Vous arrivez fatigué, un peu fiévreux, devant une borne en pharmacie ! Déjà vous n’êtes même pas chez le médecin, vous êtes face à une borne informatique totalement déshumanisée ! L’écran vous annonce 7 personnes devant vous et une attente d’une heure quarante. Soudain une fenêtre s’affiche. Souhaitez-vous payer 5 euros pour passer en priorité ? Le service n’est remboursé par personne mais facturé.
Cette proposition existe vraiment. Tessan, société de téléconsultation agréée, l’affiche sur ses bornes et cabines. Le patient peut refuser. S’il accepte, il saute une partie de la file pendant que les autres restent assis. La consultation elle-même reste au tarif conventionné. Les 5 euros vont à la plateforme, pas au médecin comme un dépassement classique.
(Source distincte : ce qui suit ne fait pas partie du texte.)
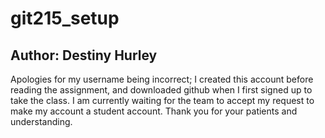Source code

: # git215_setup
## Author: Destiny Hurley
Apologies for my username being incorrect; I created this account before reading the assignment, and downloaded github when I first signed up to take the class. I am currently waiting for the team to accept my request to make my account a student account. Thank you for your patients and understanding.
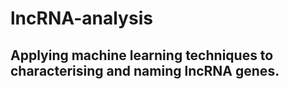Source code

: # lncRNA-analysis
Applying machine learning techniques to characterising and naming lncRNA genes.
------------------------------------
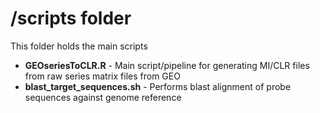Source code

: /scripts folder
====================
This folder holds the main scripts

* **GEOseriesToCLR.R** - Main script/pipeline for generating MI/CLR files from raw series matrix files from GEO
* **blast_target_sequences.sh** - Performs blast alignment of probe sequences against genome reference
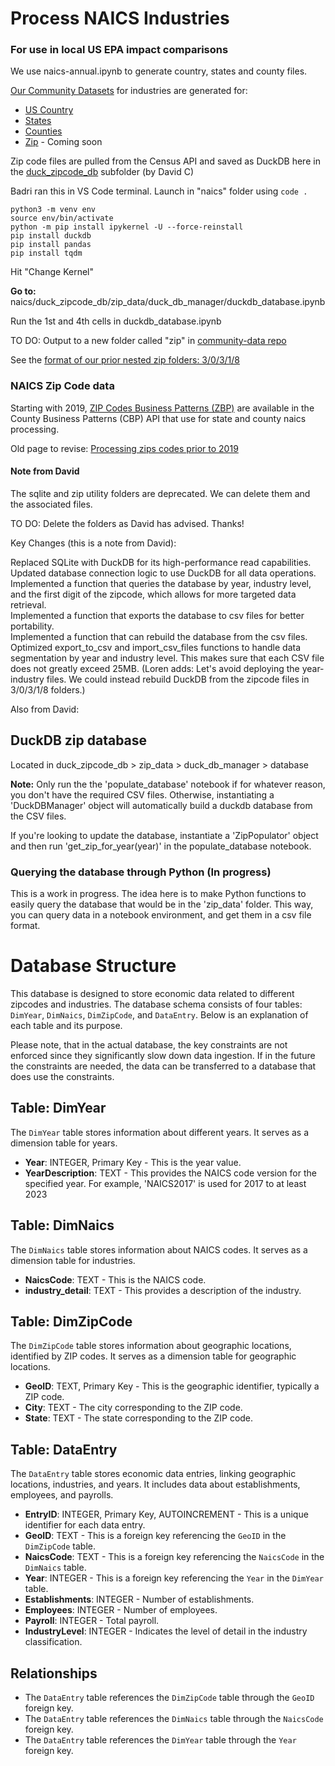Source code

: # Process NAICS Industries

### For use in local US EPA impact comparisons

We use naics-annual.ipynb to generate country, states and county files.

[Our Community Datasets](http://model.earth/community-data/) for industries are generated for:
- [US Country](https://github.com/ModelEarth/community-data/tree/master/industries/naics/US/country)
- [States](https://github.com/ModelEarth/community-data/tree/master/industries/naics/US/states)
- [Counties](https://github.com/ModelEarth/community-data/tree/master/industries/naics/US/counties)
- [Zip](https://github.com/ModelEarth/community-data/tree/master/industries/naics/US/zip) - Coming soon

Zip code files are pulled from the Census API and saved as DuckDB here in the [duck\_zipcode\_db](https://github.com/ModelEarth/data-pipeline/tree/main/industries/naics/duck_zipcode_db) subfolder (by David C)

Badri ran this in VS Code terminal. Launch in "naics" folder using `code .`

	python3 -m venv env
	source env/bin/activate
	python -m pip install ipykernel -U --force-reinstall
	pip install duckdb
	pip install pandas
	pip install tqdm

Hit "Change Kernel"

**Go to:** naics/duck\_zipcode\_db/zip\_data/duck\_db\_manager/duckdb\_database.ipynb

Run the 1st and 4th cells in duckdb\_database.ipynb


TO DO: Output to a new folder called "zip" in [community-data repo](https://github.com/ModelEarth/community-data/tree/master/industries/naics/US/) 

See the [format of our prior nested zip folders: 3/0/3/1/8](https://github.com/ModelEarth/community-data/tree/master/us/zipcodes/naics/3/0/3/1/8)

<!-- Added variable to send older zip data. -->

<!-- not used: parameter called "loclevel" to toggle to the zip code output in the naics-annual.ipynb file. -->

### NAICS Zip Code data

Starting with 2019, [ZIP Codes Business Patterns (ZBP)](https://www.census.gov/data/developers/data-sets/cbp-zbp/zbp-api.html) are available in the  
County Business Patterns (CBP) API that use for state and county naics processing.

Old page to revise: [Processing zips codes prior to 2019](https://model.earth/community-data/process/naics/)

#### Note from David

The sqlite and zip utility folders are deprecated. We can delete them and the associated files.

TO DO: Delete the folders as David has advised. Thanks!

Key Changes (this is a note from David):

Replaced SQLite with DuckDB for its high-performance read capabilities.  
Updated database connection logic to use DuckDB for all data operations.  
Implemented a function that queries the database by year, industry level, and the first digit of the zipcode, which allows for more targeted data retrieval.  
Implemented a function that exports the database to csv files for better portability.  
Implemented a function that can rebuild the database from the csv files.  
Optimized export\_to\_csv and import\_csv\_files functions to handle data segmentation by year and industry level.  This makes sure that each CSV file does not greatly exceed 25MB. (Loren adds: Let's avoid deploying the year-industry files. We could instead rebuild DuckDB from the zipcode files in 3/0/3/1/8 folders.)  

Also from David:

## DuckDB zip database

Located in duck\_zipcode\_db > zip\_data > duck\_db\_manager > database

**Note:** Only run the the 'populate_database' notebook if for whatever reason, you don't have the required CSV files. Otherwise, instantiating a 'DuckDBManager' object will automatically build a duckdb database from the CSV files. 

If you're looking to update the database, instantiate a 'ZipPopulator' object and then run 'get_zip_for_year(year)' in the populate_database notebook.


### Querying the database through Python (In progress)
This is a work in progress. The idea here is to make Python functions to easily query the database that would be in the 'zip_data' folder. This way, you can query data in a notebook environment, and get them in a csv file format.

# Database Structure

This database is designed to store economic data related to different zipcodes and industries. The database schema consists of four tables: `DimYear`, `DimNaics`, `DimZipCode`, and `DataEntry`. Below is an explanation of each table and its purpose.

Please note, that in the actual database, the key constraints are not enforced since they significantly slow down data ingestion. If in the future the constraints are needed, the data can be transferred to a database that does use the constraints.

## Table: DimYear

The `DimYear` table stores information about different years. It serves as a dimension table for years.

- **Year**: INTEGER, Primary Key - This is the year value.
- **YearDescription**: TEXT - This provides the NAICS code version for the specified year. For example, 'NAICS2017' is used for 2017 to at least 2023


## Table: DimNaics

The `DimNaics` table stores information about NAICS codes. It serves as a dimension table for industries.

- **NaicsCode**: TEXT - This is the NAICS code.
- **industry_detail**: TEXT - This provides a description of the industry.


## Table: DimZipCode

The `DimZipCode` table stores information about geographic locations, identified by ZIP codes. It serves as a dimension table for geographic locations.

- **GeoID**: TEXT, Primary Key - This is the geographic identifier, typically a ZIP code.
- **City**: TEXT - The city corresponding to the ZIP code.
- **State**: TEXT - The state corresponding to the ZIP code.


## Table: DataEntry

The `DataEntry` table stores economic data entries, linking geographic locations, industries, and years. It includes data about establishments, employees, and payrolls.

- **EntryID**: INTEGER, Primary Key, AUTOINCREMENT - This is a unique identifier for each data entry.
- **GeoID**: TEXT - This is a foreign key referencing the `GeoID` in the `DimZipCode` table.
- **NaicsCode**: TEXT - This is a foreign key referencing the `NaicsCode` in the `DimNaics` table.
- **Year**: INTEGER - This is a foreign key referencing the `Year` in the `DimYear` table.
- **Establishments**: INTEGER - Number of establishments.
- **Employees**: INTEGER - Number of employees.
- **Payroll**: INTEGER - Total payroll.
- **IndustryLevel**: INTEGER - Indicates the level of detail in the industry classification.


## Relationships

- The `DataEntry` table references the `DimZipCode` table through the `GeoID` foreign key.
- The `DataEntry` table references the `DimNaics` table through the `NaicsCode` foreign key.
- The `DataEntry` table references the `DimYear` table through the `Year` foreign key.


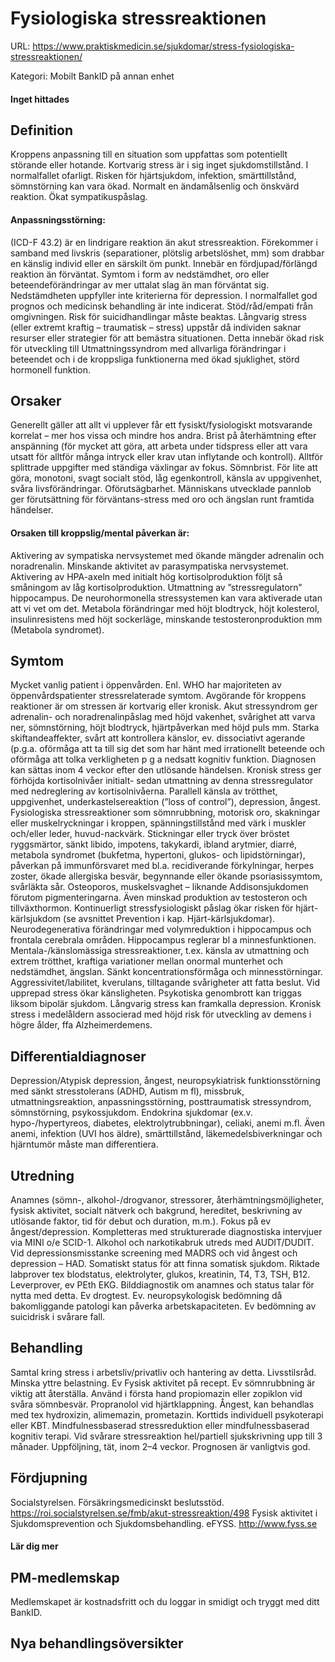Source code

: # Fysiologiska stressreaktionen

URL: https://www.praktiskmedicin.se/sjukdomar/stress-fysiologiska-stressreaktionen/



Kategori: Mobilt BankID på annan enhet

#### Inget hittades

## Definition

Kroppens anpassning till en situation som uppfattas som potentiellt störande eller hotande.
Kortvarig stress är i sig inget sjukdomstillstånd. I normalfallet ofarligt. Risken för hjärtsjukdom, infektion, smärttillstånd, sömnstörning kan vara ökad. Normalt en ändamålsenlig och önskvärd reaktion. Ökat sympatikuspåslag.

#### Anpassningsstörning:

(ICD-F 43.2) är en lindrigare reaktion än akut stressreaktion. Förekommer i samband med livskris (separationer, plötslig arbetslöshet, mm) som drabbar en känslig individ eller en särskilt öm punkt. Innebär en fördjupad/förlängd reaktion än förväntat. Symtom i form av nedstämdhet, oro eller beteendeförändringar av mer uttalat slag än man förväntat sig. Nedstämdheten uppfyller inte kriterierna för depression. I normalfallet god prognos och medicinsk behandling är inte indicerat. Stöd/råd/empati från omgivningen. Risk för suicidhandlingar måste beaktas.
Långvarig stress (eller extremt kraftig – traumatisk – stress) uppstår då individen saknar resurser eller strategier för att bemästra situationen. Detta innebär ökad risk för utveckling till Utmattningssyndrom med allvarliga förändringar i beteendet och i de kroppsliga funktionerna med ökad sjuklighet, störd hormonell funktion.

## Orsaker

Generellt gäller att allt vi upplever får ett fysiskt/fysiologiskt motsvarande korrelat – mer hos vissa och mindre hos andra.
Brist på återhämtning efter anspänning (för mycket att göra, att arbeta under tidspress eller att vara utsatt för alltför många intryck eller krav utan inflytande och kontroll). Alltför splittrade uppgifter med ständiga växlingar av fokus. Sömnbrist.
För lite att göra, monotoni, svagt socialt stöd, låg egenkontroll, känsla av uppgivenhet, svåra livsförändringar. Oförutsägbarhet. Människans utvecklade pannlob ger förutsättning för förväntans-stress med oro och ängslan runt framtida händelser.

#### Orsaken till kroppslig/mental påverkan är:

Aktivering av sympatiska nervsystemet med ökande mängder adrenalin och noradrenalin.
Minskande aktivitet av parasympatiska nervsystemet.
Aktivering av HPA-axeln med initialt hög kortisolproduktion följt så småningom av låg kortisolproduktion. Utmattning av ”stressregulatorn” hippocampus. De neurohormonella stressystemen kan vara aktiverade utan att vi vet om det.
Metabola förändringar med höjt blodtryck, höjt kolesterol, insulinresistens med höjt sockerläge, minskande testosteronproduktion mm (Metabola syndromet).

## Symtom

Mycket vanlig patient i öppenvården. Enl. WHO har majoriteten av öppenvårdspatienter stressrelaterade symtom.
Avgörande för kroppens reaktioner är om stressen är kortvarig eller kronisk.
Akut stressyndrom ger adrenalin- och noradrenalinpåslag med höjd vakenhet, svårighet att varva ner, sömnstörning, höjt blodtryck, hjärtpåverkan med höjd puls mm. Starka skiftandeaffekter, svårt att kontrollera känslor, ev. dissociativt agerande (p.g.a. oförmåga att ta till sig det som har hänt med irrationellt beteende och oförmåga att tolka verkligheten p g a nedsatt kognitiv funktion. Diagnosen kan sättas inom 4 veckor efter den utlösande händelsen.
Kronisk stress ger förhöjda kortisolnivåer initialt- sedan utmattning av denna stressregulator med nedreglering av kortisolnivåerna. Parallell känsla av trötthet, uppgivenhet, underkastelsereaktion (”loss of control”), depression, ångest.
Fysiologiska stressreaktioner som sömnrubbning, motorisk oro, skakningar eller muskelryckningar i kroppen, spänningstillstånd med värk i muskler och/eller leder, huvud-nackvärk. Stickningar eller tryck över bröstet ryggsmärtor, sänkt libido, impotens, takykardi, ibland arytmier, diarré, metabola syndromet (bukfetma, hypertoni, glukos- och lipidstörningar), påverkan på immunförsvaret med bl.a. recidiverande förkylningar, herpes zoster, ökade allergiska besvär, begynnande eller ökande psoriasissymtom, svårläkta sår. Osteoporos, muskelsvaghet – liknande Addisonsjukdomen förutom pigmenteringarna. Även minskad produktion av testosteron och tillväxthormon.
Kontinuerligt stressfysiologiskt påslag ökar risken för hjärt-kärlsjukdom (se avsnittet Prevention i kap. Hjärt-kärlsjukdomar). Neurodegenerativa förändringar med volymreduktion i hippocampus och frontala cerebrala områden. Hippocampus reglerar bl a minnesfunktionen.
Mentala-/känslomässiga stressreaktioner, t.ex. känsla av utmattning och extrem trötthet, kraftiga variationer mellan onormal munterhet och nedstämdhet, ängslan.
Sänkt koncentrationsförmåga och minnesstörningar. Aggressivitet/labilitet, kverulans, tilltagande svårigheter att fatta beslut. Vid upprepad stress ökar känsligheten. Psykotiska genombrott kan triggas liksom bipolär sjukdom. Långvarig stress kan framkalla depression. Kronisk stress i medelåldern associerad med höjd risk för utveckling av demens i högre ålder, ffa Alzheimerdemens.

## Differentialdiagnoser

Depression/Atypisk depression, ångest, neuropsykiatrisk funktionsstörning med sänkt stresstolerans (ADHD, Autism m fl), missbruk, utmattningsreaktion, anpassningsstörning, posttraumatisk stressyndrom, sömnstörning, psykossjukdom.
Endokrina sjukdomar (ex.v. hypo-/hypertyreos, diabetes, elektrolytrubbningar), celiaki, anemi m.fl.
Även anemi, infektion (UVI hos äldre), smärttillstånd, läkemedelsbiverkningar och hjärntumör måste man differentiera.

## Utredning

Anamnes (sömn-, alkohol-/drogvanor, stressorer, återhämtningsmöjligheter, fysisk aktivitet, socialt nätverk och bakgrund, hereditet, beskrivning av utlösande faktor, tid för debut och duration, m.m.). Fokus på ev ångest/depression. Kompletteras med strukturerade diagnostiska intervjuer via MINI o/e SCID-1. Alkohol och narkotikabruk utreds med AUDIT/DUDIT. Vid depressionsmisstanke screening med MADRS och vid ångest och depression – HAD.
Somatiskt status för att finna somatisk sjukdom. Riktade labprover tex blodstatus, elektrolyter, glukos, kreatinin, T4, T3, TSH, B12. Leverprover, ev PEth EKG. Bilddiagnostik om anamnes och status talar för nytta med detta. Ev drogtest.
Ev. neuropsykologisk bedömning då bakomliggande patologi kan påverka arbetskapaciteten. Ev bedömning av suicidrisk i svårare fall.

## Behandling

Samtal kring stress i arbetsliv/privatliv och hantering av detta. Livsstilsråd. Minska yttre belastning. Ev Fysisk aktivitet på recept. Ev sömnrubbning är viktig att återställa. Använd i första hand propiomazin eller zopiklon vid svåra sömnbesvär. Propranolol vid hjärtklappning. Ångest, kan behandlas med tex hydroxizin, alimemazin, prometazin. Korttids individuell psykoterapi eller KBT. Mindfulnessbaserad stressreduktion eller mindfulnessbaserad kognitiv terapi. Vid svårare stressreaktion hel/partiell sjukskrivning upp till 3 månader.
Uppföljning, tät, inom 2–4 veckor.
Prognosen är vanligtvis god.

## Fördjupning

Socialstyrelsen. Försäkringsmedicinskt beslutsstöd. https://roi.socialstyrelsen.se/fmb/akut-stressreaktion/498
Fysisk aktivitet i Sjukdomsprevention och Sjukdomsbehandling. eFYSS. http://www.fyss.se

#### Lär dig mer

## PM-medlemskap

Medlemskapet är kostnadsfritt och du loggar in smidigt och tryggt med ditt BankID.

## Nya behandlingsöversikter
Médecin ou commerçant : faut choisir !
Le principe choque parce qu’il touche au cœur du système. On ne soigne plus seulement selon l’urgence ou l’ordre d’arrivée. On soigne aussi selon la capacité à sortir un billet. D’autres acteurs privés proposent déjà 30 euros pour un rendez-vous « express« . Ici le montant est plus bas, donc plus tentant. Le résultat reste le même : une file pour ceux qui paient, une autre pour les autres. La belle médecine moderne de la start-up nation.
L’Assurance maladie a pourtant rappelé que les frais annexes conditionnant l’accès à une téléconsultation, y compris le coupe-file, sont interdits. Des médecins et des élus parlent ouvertement de médecine à deux vitesses. Tessan répond que l’option est facultative et que tout le monde peut consulter.
Destruction méthodique du corps médical
L’Ordre des médecins n’a pas encore publié de communiqué ciblé sur ce cas précis. Lui qui est souvent très sévère pour beaucoup moins que ça et qui est aux abonnés absents sur ce scandale. Ceux qui travaillent avec Tessan doivent respecter le code de déontologie : égalité d’accès, pas de commercialisation excessive, information claire. Il faut dire que l’Ordre patauge dans de tels scandales en interne qu’il est fort occupé à les noyer…
Tessan traverse en plus une procédure de redressement judiciaire. Cela n’empêche pas l’entreprise de continuer à proposer ce service payant. Pendant ce temps, des patients malades regardent l’écran et se demandent s’ils doivent céder 5 euros pour éviter de patienter encore une heure. La question n’est plus seulement technique. Elle est devenue politique et morale.
Payer pour passer plus vite chez le médecin n’est plus une rumeur de réseau social. C’est une réalité affichée en pharmacie et totalement assumée, chiffrée, optionnelle en apparence, profondément inégalitaire dans les faits. Le fric prend le contrôle de plus en plus et ça ça aura des conséquences graves…
Pour finir !
En revanche, le brassard du tensiomètre, l’oxymètre, le stéthoscope et parfois le thermomètre sont des objets partagés par les malades. Leur désinfection réelle dépend surtout de la pharmacie : est-ce que quelqu’un passe une lingette après chaque patient, ou est-ce que ça reste théorique ? Rien n’indique un agent d’entretien présent à chaque rotation, c’est même certain (qui va le payer ?). Entre deux consultations, c’est souvent le patient suivant qui arrive sur le matériel que le précédent vient d’utiliser. Matériel contaminé.